[Crónica] Nos 30 Anos da Associação de Amigos do Sanguinhedo

CRÓNICAS/OPINIÃO Napoleão Ribeiro

Na passada quinta-feira, dia 15 de junho, a associação dos amigos do pequeno rio, que nasce em Guimarei e desagua no Ave, em Argemil, comemorou o seu trigésimo aniversário institucional. O movimento popular gerado em torno da grande cascata, que se monta, anualmente, junto à velha ponte sobre o rio, no último fim de semana de julho, é bem mais antigo do que a data evocada. A comprová-lo, na sala da sede da associação encontram-se cartazes antigos, da organização das festas, que recuam à década de 1960 e que, certamente, não foram os primeiros. Muitos dos que ali afluem, pela primeira vez, às celebrações, questionam se o Guinhedo foi algum santo e até procuram a capela. Ficam surpresos por se tratar só de um rio e de a festa ser profana. Não é de admirar. Afinal o nome até tem o prefixo “San”. Contudo, e a título de curiosidade, o hidrónimo “Sanguinhedo” vem de sanguinho (Frangula alnus), uma planta de bagas tintureiras, abundante nas margens dos rios.    

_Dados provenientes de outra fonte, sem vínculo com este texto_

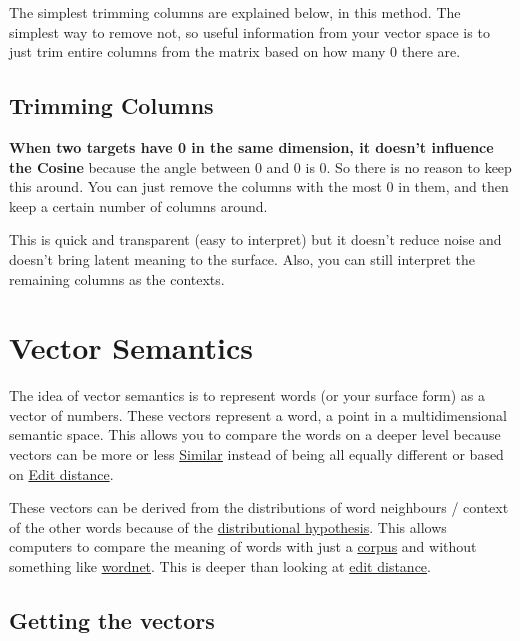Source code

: \documentclass[
  11pt,
  british,
]{article}
\begin{document}
The simplest trimming columns are explained below, in this method. The
simplest way to remove not, so useful information from your vector space
is to just trim entire columns from the matrix based on how many 0 there
are.

\hypertarget{trimming-columns}{%
\subsection{Trimming Columns}\label{trimming-columns}}

\textbf{When two targets have 0 in the same dimension, it doesn't
influence the Cosine} because the angle between 0 and 0 is 0. So there
is no reason to keep this around. You can just remove the columns with
the most 0 in them, and then keep a certain number of columns around.

This is quick and transparent (easy to interpret) but it doesn't reduce
noise and doesn't bring latent meaning to the surface. Also, you can
still interpret the remaining columns as the contexts.

\hypertarget{vector-semantics}{%
\section{Vector Semantics}\label{vector-semantics}}

The idea of vector semantics is to represent words (or your surface
form) as a vector of numbers. These vectors represent a word, a point in
a multidimensional semantic space. This allows you to compare the words
on a deeper level because vectors can be more or less
\href{Similarity.md}{Similar} instead of being all equally different or
based on \href{../Languages/Edit\%20distance.md}{Edit distance}.

These vectors can be derived from the distributions of word neighbours /
context of the other words because of the
\href{Distributional\%20hypothesis.md}{distributional hypothesis}. This
allows computers to compare the meaning of words with just a
\href{../Data/Corpus.md}{corpus} and without something like
\href{../Data/Thesaurus.md}{wordnet}. This is deeper than looking at
\href{../Languages/Edit\%20distance.md}{edit distance}.

\hypertarget{getting-the-vectors}{%
\subsection{Getting the vectors}\label{getting-the-vectors}}
\end{document}
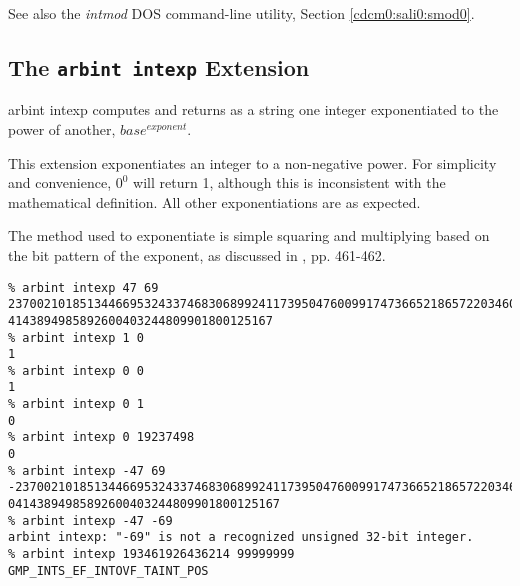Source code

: \begin{tclcommandseealso}
See also the \emph{intmod} DOS command-line utility, 
Section \cdcmzeroxrefhyphen{}\ref{cdcm0:sali0:smod0}.
\end{tclcommandseealso}


\subsection{The \texttt{arbint intexp} Extension}
\label{cxtn0:sarb0:sixp0}

\begin{tclcommandname}{arbint intexp}%
computes and returns as a string one integer
exponentiated to the power of another, 
$base^{exponent}$.

\end{tclcommandname}

\begin{tclcommandsynopsis}
\end{tclcommandsynopsis}

\begin{tclcommanddescription}
This extension exponentiates an integer to a non-negative
power.  For
simplicity and convenience, $0^0$ will return 1, although
this is inconsistent with the mathematical definition.
All other exponentiations are as expected.

The method used to exponentiate is simple squaring and multiplying
based on the bit pattern of the exponent, as discussed 
in \cite{bibref:b:knuthclassic2ndedvol2}, pp. 461-462.
\end{tclcommanddescription}

\begin{tclcommandsampleinvocations}
\begin{scriptsize}
\begin{verbatim}
% arbint intexp 47 69
2370021018513446695324337468306899241173950476009917473665218657220346081293500
4143894985892600403244809901800125167
% arbint intexp 1 0
1
% arbint intexp 0 0
1
% arbint intexp 0 1
0
% arbint intexp 0 19237498
0
% arbint intexp -47 69
-237002101851344669532433746830689924117395047600991747366521865722034608129350
04143894985892600403244809901800125167
% arbint intexp -47 -69
arbint intexp: "-69" is not a recognized unsigned 32-bit integer.
% arbint intexp 193461926436214 99999999
GMP_INTS_EF_INTOVF_TAINT_POS
\end{verbatim}
\end{scriptsize}
\end{tclcommandsampleinvocations}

Esta associação, de cariz popular, é, sem dúvida, a mais frequentada pelas classes trabalhadoras da cidade, em especial de residentes de lugares como a Ponte Velha, Carvoeira, Friães, Fontiscos, Foral, Sobre Gião, Arco, Juncal, Costeira, Argemil, Várzea e São Bento da Batalha, entre outros. Desde finais do século XIX que, nos antigos lugares da extinta freguesia de São Bartolomeu de Ervosa, na parte ocidental da vila, se instalaram as residências dos funcionários braçais da indústria têxtil, em especial os que trabalharam nas grandes empresas que marcaram os séculos XIX e XX da cidade: a Fábrica de Fiação e Tecidos de Santo Thyrso, de 1898; a Empresa Industrial de Santo Tirso (Arco Têxteis), de 1923; a Abel Alves de Figueiredo & Filho, (s/d); e a Vale de Tábuas – Tinturaria e Acabamento de Tecidos, Lda., de 1973.   

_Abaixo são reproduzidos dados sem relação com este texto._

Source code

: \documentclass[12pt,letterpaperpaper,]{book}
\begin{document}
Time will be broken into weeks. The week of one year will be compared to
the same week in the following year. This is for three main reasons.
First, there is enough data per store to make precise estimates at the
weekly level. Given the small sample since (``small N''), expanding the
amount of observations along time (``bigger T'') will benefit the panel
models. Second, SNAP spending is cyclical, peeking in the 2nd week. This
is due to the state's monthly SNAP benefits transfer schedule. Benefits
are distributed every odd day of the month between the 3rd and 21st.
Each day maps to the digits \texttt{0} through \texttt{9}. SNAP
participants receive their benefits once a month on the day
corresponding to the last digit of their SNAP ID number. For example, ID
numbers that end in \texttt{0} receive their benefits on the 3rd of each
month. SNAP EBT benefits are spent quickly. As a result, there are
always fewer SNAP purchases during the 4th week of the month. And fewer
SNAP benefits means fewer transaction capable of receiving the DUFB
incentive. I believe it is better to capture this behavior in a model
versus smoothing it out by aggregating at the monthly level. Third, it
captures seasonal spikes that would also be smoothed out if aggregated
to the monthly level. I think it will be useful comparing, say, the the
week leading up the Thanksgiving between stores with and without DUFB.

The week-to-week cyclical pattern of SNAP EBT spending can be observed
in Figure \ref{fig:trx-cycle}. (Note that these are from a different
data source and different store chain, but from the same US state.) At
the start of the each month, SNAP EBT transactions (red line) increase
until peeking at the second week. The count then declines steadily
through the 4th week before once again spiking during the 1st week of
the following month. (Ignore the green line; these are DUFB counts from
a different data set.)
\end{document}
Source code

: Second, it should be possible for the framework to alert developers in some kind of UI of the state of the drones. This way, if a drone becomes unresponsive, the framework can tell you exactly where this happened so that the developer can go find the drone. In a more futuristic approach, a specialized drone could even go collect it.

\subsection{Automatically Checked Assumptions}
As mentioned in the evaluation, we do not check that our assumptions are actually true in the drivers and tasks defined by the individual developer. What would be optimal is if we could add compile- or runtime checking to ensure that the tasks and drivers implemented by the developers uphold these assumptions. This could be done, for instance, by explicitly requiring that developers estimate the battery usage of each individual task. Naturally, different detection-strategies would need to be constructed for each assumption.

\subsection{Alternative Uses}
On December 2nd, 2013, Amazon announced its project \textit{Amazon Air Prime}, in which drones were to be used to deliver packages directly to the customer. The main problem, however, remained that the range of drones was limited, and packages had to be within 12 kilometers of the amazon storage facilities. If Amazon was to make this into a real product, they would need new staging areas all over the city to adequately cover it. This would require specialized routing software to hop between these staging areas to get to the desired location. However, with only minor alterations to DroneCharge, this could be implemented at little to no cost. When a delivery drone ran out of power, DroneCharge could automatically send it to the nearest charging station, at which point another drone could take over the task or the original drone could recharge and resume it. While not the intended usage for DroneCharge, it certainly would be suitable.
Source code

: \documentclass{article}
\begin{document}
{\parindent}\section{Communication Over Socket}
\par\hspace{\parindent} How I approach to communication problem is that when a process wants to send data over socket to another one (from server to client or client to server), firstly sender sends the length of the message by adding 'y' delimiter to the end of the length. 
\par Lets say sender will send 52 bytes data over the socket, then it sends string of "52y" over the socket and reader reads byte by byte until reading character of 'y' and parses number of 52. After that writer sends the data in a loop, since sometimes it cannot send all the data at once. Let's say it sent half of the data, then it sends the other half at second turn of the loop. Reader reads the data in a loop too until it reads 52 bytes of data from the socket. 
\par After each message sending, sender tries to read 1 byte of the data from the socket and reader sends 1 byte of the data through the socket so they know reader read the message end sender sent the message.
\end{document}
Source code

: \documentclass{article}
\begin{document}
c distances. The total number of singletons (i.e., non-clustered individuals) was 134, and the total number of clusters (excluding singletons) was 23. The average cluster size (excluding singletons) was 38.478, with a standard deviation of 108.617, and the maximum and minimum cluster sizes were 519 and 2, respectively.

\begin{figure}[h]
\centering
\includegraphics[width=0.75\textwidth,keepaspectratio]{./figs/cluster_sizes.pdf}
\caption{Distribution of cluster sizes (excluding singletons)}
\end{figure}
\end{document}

Sanguinho (Frangula alnus). Imagem retirada de www.vivaipedrani.com

Na realidade, ao contrário de muitas outras localidades, o centro urbano da antiga vila, até 15 de junho de 1993, nunca teve uma associação de bairro ou de cariz popular como o “Sanguinhedo”. Mesmo assim, a coletividade mantém-se um pouco à margem, junto à “outra cidade”, aquela onde vive grande parte dos seus associados, marcada por inúmeras casas de construção simples, por ilhas e bairros, separadas por ruas estreitas, onde só passa um carro, a mesma área que, até à III República, esteve carente de políticas urbanísticas, equipamentos e infraestruturas primárias, como água canalizada e saneamento básico. Estas construções preenchem as elevações sobranceiras à encosta oeste do curso do Sanguinhedo e têm vista para “a outra” cidade, a oriental, separada da ocidental pelas duas pontes do lugar da Ponte Velha, mesmo junto à associação. Desses altos da Ponte Velha e Friães avista-se esse “outro lado”, com avenidas largas, dotadas de árvores e passeios, vivendas, prédios e grandes jardins, onde sempre habitaram as elites dos setores secundário e terciário.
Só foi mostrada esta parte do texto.